You can rewatch his talk here:


How to secure your Spring apps with Keycloak by Thomas Darimont

Thomas Darimont

In this presentation Thomas Darimont talks about what Keycloak is, what you can do with it and gives a demo of how it works and how you can set it up for your own applications.

What is Keycloak?

Keycloak is a Java based authentication and authorization server. It is developed by Red Hat who use it as a base for their enterprise RH-SSO application on which they provide additional support and documentation. It is also backed by a large open source community providing additional features, documentation and bugfixes.

Keycloak Features

One of the most important features of Keycloak is the Single Sign-On and with this the Single logout. Sign into keycloak once to gain access to multiple applications and sign out once to sign out of all applications. Do note though that individual applications can disable this single logout so you might not get logged out of all the applications within a realm. Another great feature of Keycloak is their multi-factor authentication using one of the known authentication apps like the Google Authenticator. Keycloak also supports authentication through social media platforms such as Facebook, Twitter, Google or even Github. Then of course there is the fact that Keycloak is completely customizable and extensible. It comes with a preferred stack on which we will dive into more detail later on. You can get away from this and use your own preferred services albeit with some additional configuration. Keycloak also comes with an easy to use management console for administrators and a user management interface where all users can update their user details. The last feature to discuss are the realms. Sets of applications, users and registered OAuth clients to whom the Keycloak settings will be applied. With these realms you can give users specific roles or just authenticate them across multiple applications using the Single Sign-on feature.

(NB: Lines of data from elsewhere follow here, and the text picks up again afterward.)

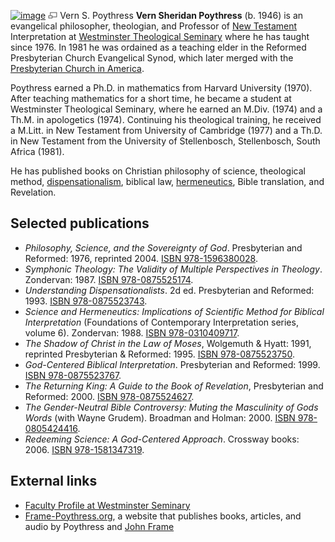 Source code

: [![image](images/thumb/9/93/Poythress.jpg/180px-Poythress.jpg)](http://www.theopedia.com/File:Poythress.jpg)
[![image](data:image/png;base64,iVBORw0KGgoAAAANSUhEUgAAAA8AAAALCAAAAACFLIiAAAAAAnRSTlMA/1uRIrUAAABPSURBVAjXY/j///+5vXDwjAHIr26ZAgXZe8H8a/+hoIcw/9nevdVL9+79DuPvzQYZFPUezu8BMZLXgkExnD8HAu6hqv//n+HZVjD4DuUDAKlChD3fj6aPAAAAAElFTkSuQmCC)](http://www.theopedia.com/File:Poythress.jpg "Enlarge")
Vern S. Poythress
**Vern Sheridan Poythress** (b. 1946) is an evangelical
philosopher, theologian, and Professor of
[New Testament](New_Testament "New Testament") Interpretation at
[Westminster Theological Seminary](Westminster_Theological_Seminary "Westminster Theological Seminary")
where he has taught since 1976. In 1981 he was ordained as a
teaching elder in the Reformed Presbyterian Church Evangelical
Synod, which later merged with the
[Presbyterian Church in America](Presbyterian_Church_in_America "Presbyterian Church in America").

Poythress earned a Ph.D. in mathematics from Harvard University
(1970). After teaching mathematics for a short time, he became a
student at Westminster Theological Seminary, where he earned an
M.Div. (1974) and a Th.M. in apologetics (1974). Continuing his
theological training, he received a M.Litt. in New Testament from
University of Cambridge (1977) and a Th.D. in New Testament from
the University of Stellenbosch, Stellenbosch, South Africa (1981).

He has published books on Christian philosophy of science,
theological method,
[dispensationalism](Dispensationalism "Dispensationalism"),
biblical law, [hermeneutics](Hermeneutics "Hermeneutics"), Bible
translation, and Revelation.

## Selected publications

-   *Philosophy, Science, and the Sovereignty of God*. Presbyterian
    and Reformed: 1976, reprinted 2004.
    [ISBN 978-1596380028](http://www.theopedia.com/Special:BookSources/9781596380028).
-   *Symphonic Theology: The Validity of Multiple Perspectives in Theology*.
    Zondervan: 1987.
    [ISBN 978-0875525174](http://www.theopedia.com/Special:BookSources/9780875525174).
-   *Understanding Dispensationalists*. 2d ed. Presbyterian and
    Reformed: 1993.
    [ISBN 978-0875523743](http://www.theopedia.com/Special:BookSources/9780875523743).
-   *Science and Hermeneutics: Implications of Scientific Method for Biblical Interpretation*
    (Foundations of Contemporary Interpretation series, volume 6).
    Zondervan: 1988.
    [ISBN 978-0310409717](http://www.theopedia.com/Special:BookSources/9780310409717).
-   *The Shadow of Christ in the Law of Moses*, Wolgemuth & Hyatt:
    1991, reprinted Presbyterian & Reformed: 1995.
    [ISBN 978-0875523750](http://www.theopedia.com/Special:BookSources/9780875523750).
-   *God-Centered Biblical Interpretation*. Presbyterian and
    Reformed: 1999.
    [ISBN 978-0875523767](http://www.theopedia.com/Special:BookSources/9780875523767).
-   *The Returning King: A Guide to the Book of Revelation*,
    Presbyterian and Reformed: 2000.
    [ISBN 978-0875524627](http://www.theopedia.com/Special:BookSources/9780875524627).
-   *The Gender-Neutral Bible Controversy: Muting the Masculinity of Gods Words*
    (with Wayne Grudem). Broadman and Holman: 2000.
    [ISBN 978-0805424416](http://www.theopedia.com/Special:BookSources/9780805424416).
-   *Redeeming Science: A God-Centered Approach*. Crossway books:
    2006.
    [ISBN 978-1581347319](http://www.theopedia.com/Special:BookSources/9781581347319).

## External links

-   [Faculty Profile at Westminster Seminary](http://www.wts.edu/faculty/profile.html?id=7)
-   [Frame-Poythress.org](http://www.frame-poythress.org/), a
    website that publishes books, articles, and audio by Poythress and
    [John Frame](John_Frame "John Frame")



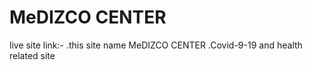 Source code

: # MeDIZCO CENTER

live site link:-
.this site name MeDIZCO CENTER
.Covid-9-19 and health related site








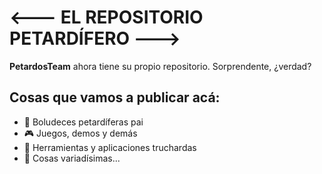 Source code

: # <--- EL REPOSITORIO PETARDÍFERO --->

**PetardosTeam** ahora tiene su propio repositorio. Sorprendente, ¿verdad?

## Cosas que vamos a publicar acá:
- 🧨 Boludeces petardíferas pai
- 🎮 Juegos, demos y demás
- 🔨 Herramientas y aplicaciones truchardas
- 👾 Cosas variadísimas...
# 

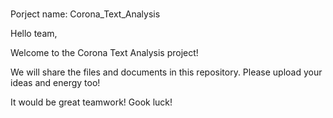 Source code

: ###
Porject name: Corona_Text_Analysis 


Hello team, 

Welcome to the Corona Text Analysis project! 

We will share the files and documents in this repository. Please upload your ideas and energy too! 

It would be great teamwork! Gook luck! 

###
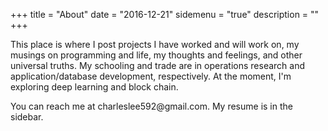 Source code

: +++
title = "About"
date = "2016-12-21"
sidemenu = "true"
description = ""
+++

This place is where I post projects I have worked and will work on, my musings on programming and life, my thoughts and feelings, and other universal truths. My schooling and trade are in operations research and application/database development, respectively. At the moment, I'm exploring deep learning and block chain.

You can reach me at charleslee592<span style="display:none">foo</span>@gmail.com. My resume is in the sidebar. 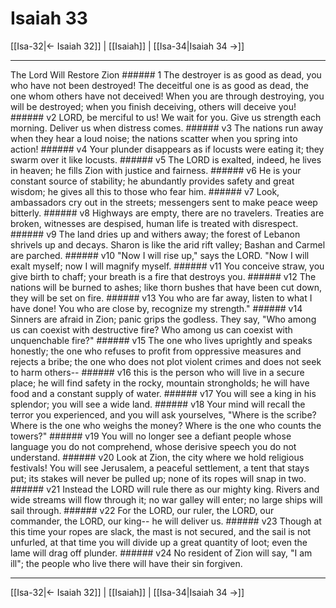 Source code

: # Isaiah 33

[[Isa-32|← Isaiah 32]] | [[Isaiah]] | [[Isa-34|Isaiah 34 →]]
***

The Lord Will Restore Zion ###### 1 The destroyer is as good as dead, you who have not been destroyed! The deceitful one is as good as dead, the one whom others have not deceived! When you are through destroying, you will be destroyed; when you finish deceiving, others will deceive you! ###### v2 LORD, be merciful to us! We wait for you. Give us strength each morning. Deliver us when distress comes. ###### v3 The nations run away when they hear a loud noise; the nations scatter when you spring into action! ###### v4 Your plunder disappears as if locusts were eating it; they swarm over it like locusts. ###### v5 The LORD is exalted, indeed, he lives in heaven; he fills Zion with justice and fairness. ###### v6 He is your constant source of stability; he abundantly provides safety and great wisdom; he gives all this to those who fear him. ###### v7 Look, ambassadors cry out in the streets; messengers sent to make peace weep bitterly. ###### v8 Highways are empty, there are no travelers. Treaties are broken, witnesses are despised, human life is treated with disrespect. ###### v9 The land dries up and withers away; the forest of Lebanon shrivels up and decays. Sharon is like the arid rift valley; Bashan and Carmel are parched. ###### v10 "Now I will rise up," says the LORD. "Now I will exalt myself; now I will magnify myself. ###### v11 You conceive straw, you give birth to chaff; your breath is a fire that destroys you. ###### v12 The nations will be burned to ashes; like thorn bushes that have been cut down, they will be set on fire. ###### v13 You who are far away, listen to what I have done! You who are close by, recognize my strength." ###### v14 Sinners are afraid in Zion; panic grips the godless. They say, "Who among us can coexist with destructive fire? Who among us can coexist with unquenchable fire?" ###### v15 The one who lives uprightly and speaks honestly; the one who refuses to profit from oppressive measures and rejects a bribe; the one who does not plot violent crimes and does not seek to harm others-- ###### v16 this is the person who will live in a secure place; he will find safety in the rocky, mountain strongholds; he will have food and a constant supply of water. ###### v17 You will see a king in his splendor; you will see a wide land. ###### v18 Your mind will recall the terror you experienced, and you will ask yourselves, "Where is the scribe? Where is the one who weighs the money? Where is the one who counts the towers?" ###### v19 You will no longer see a defiant people whose language you do not comprehend, whose derisive speech you do not understand. ###### v20 Look at Zion, the city where we hold religious festivals! You will see Jerusalem, a peaceful settlement, a tent that stays put; its stakes will never be pulled up; none of its ropes will snap in two. ###### v21 Instead the LORD will rule there as our mighty king. Rivers and wide streams will flow through it; no war galley will enter; no large ships will sail through. ###### v22 For the LORD, our ruler, the LORD, our commander, the LORD, our king-- he will deliver us. ###### v23 Though at this time your ropes are slack, the mast is not secured, and the sail is not unfurled, at that time you will divide up a great quantity of loot; even the lame will drag off plunder. ###### v24 No resident of Zion will say, "I am ill"; the people who live there will have their sin forgiven.

***
[[Isa-32|← Isaiah 32]] | [[Isaiah]] | [[Isa-34|Isaiah 34 →]]
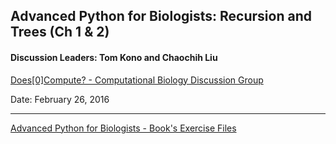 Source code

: ## Advanced Python for Biologists: Recursion and Trees (Ch 1 & 2)
#### Discussion Leaders: Tom Kono and Chaochih Liu

[Does[0]Compute? - Computational Biology Discussion Group](http://morrell-lab.cfans.umn.edu/compute/compute.htm)

Date: February 26, 2016

---

[Advanced Python for Biologists - Book's Exercise Files](http://pythonforbiologists.com/index.php/exercise-files/)
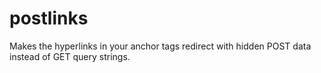 # postlinks
Makes the hyperlinks in your anchor tags redirect with hidden POST data instead of GET query strings. 

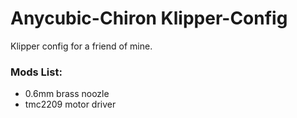 # Anycubic-Chiron Klipper-Config
Klipper config for a friend of mine.
### Mods List:
- 0.6mm brass noozle
- tmc2209 motor driver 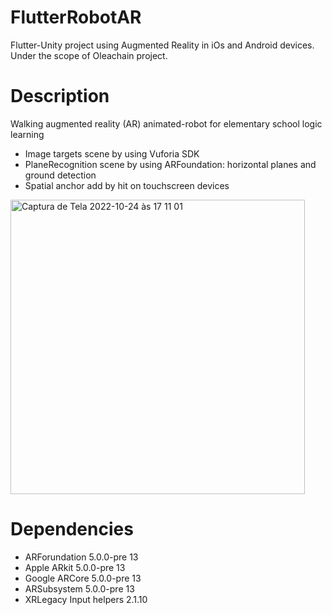 # FlutterRobotAR
 Flutter-Unity project using Augmented Reality in iOs and Android devices. 
 Under the scope of Oleachain project.

# Description
Walking augmented reality (AR) animated-robot for elementary school logic learning

- Image targets scene by using Vuforia SDK  
- PlaneRecognition scene by using ARFoundation: horizontal planes and ground detection
- Spatial anchor add by hit on touchscreen devices

<img width="471" alt="Captura de Tela 2022-10-24 às 17 11 01" src="https://user-images.githubusercontent.com/21102697/197574383-1afc9efe-6998-46db-8ca4-5c6cdd0393e4.png">

# Dependencies

- ARForundation 5.0.0-pre 13
- Apple ARkit  5.0.0-pre 13
- Google ARCore  5.0.0-pre 13
- ARSubsystem  5.0.0-pre 13
- XRLegacy Input helpers 2.1.10
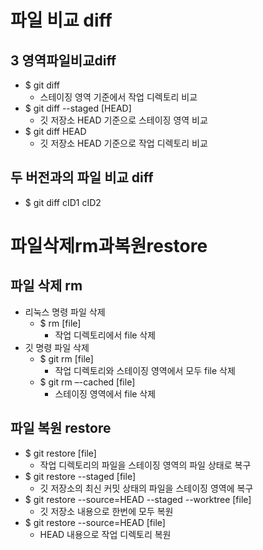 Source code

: # 파일 비교 diff
## 3 영역파일비교diff
* $ git diff 
    * 스테이징 영역 기준에서 작업 디렉토리 비교
* $ git diff --staged [HEAD]
    * 깃 저장소 HEAD 기준으로 스테이징 영역 비교
* $ git diff HEAD
    * 깃 저장소 HEAD 기준으로 작업 디렉토리 비교
## 두 버전과의 파일 비교 diff
* $ git diff cID1 cID2
# 파일삭제rm과복원restore
## 파일 삭제 rm
* 리눅스 명령 파일 삭제
    * $ rm [file]
        * 작업 디렉토리에서 file 삭제
* 깃 명령 파일 삭제
    * $ git rm [file]
        * 작업 디렉토리와 스테이징 영역에서 모두 file 삭제
    * $ git rm –-cached [file]
        * 스테이징 영역에서 file 삭제
## 파일 복원 restore
* $ git restore [file]
    * 작업 디렉토리의 파일을 스테이징 영역의 파일 상태로 복구
* $ git restore --staged [file]
    * 깃 저장소의 최신 커밋 상태의 파일을 스테이징 영역에 복구
* $ git restore --source=HEAD --staged --worktree [file]
    * 깃 저장소 내용으로 한번에 모두 복원
* $ git restore --source=HEAD [file]
    * HEAD 내용으로 작업 디렉토리 복원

The keycloak preferred stack

By default Keycloak is a WildFly based server with a plain JAX-RS application. It uses JPA for storing data and Infinispan for the horizontal scaling of multiple Keycloak nodes that all distribute information like user sessions between eachother. Other than that it uses the Freemarker template engine to render for example the login pages and Jackson 2.x for everything JSON related like the tokens.

Securing your application

To add Keycloak to your applications you have to add a dependency and you will have to register your application within a Keycloak realm. After doing some configuration within your application and the Keycloak management console, you will have to authenticate through Keycloak to regain access to your application.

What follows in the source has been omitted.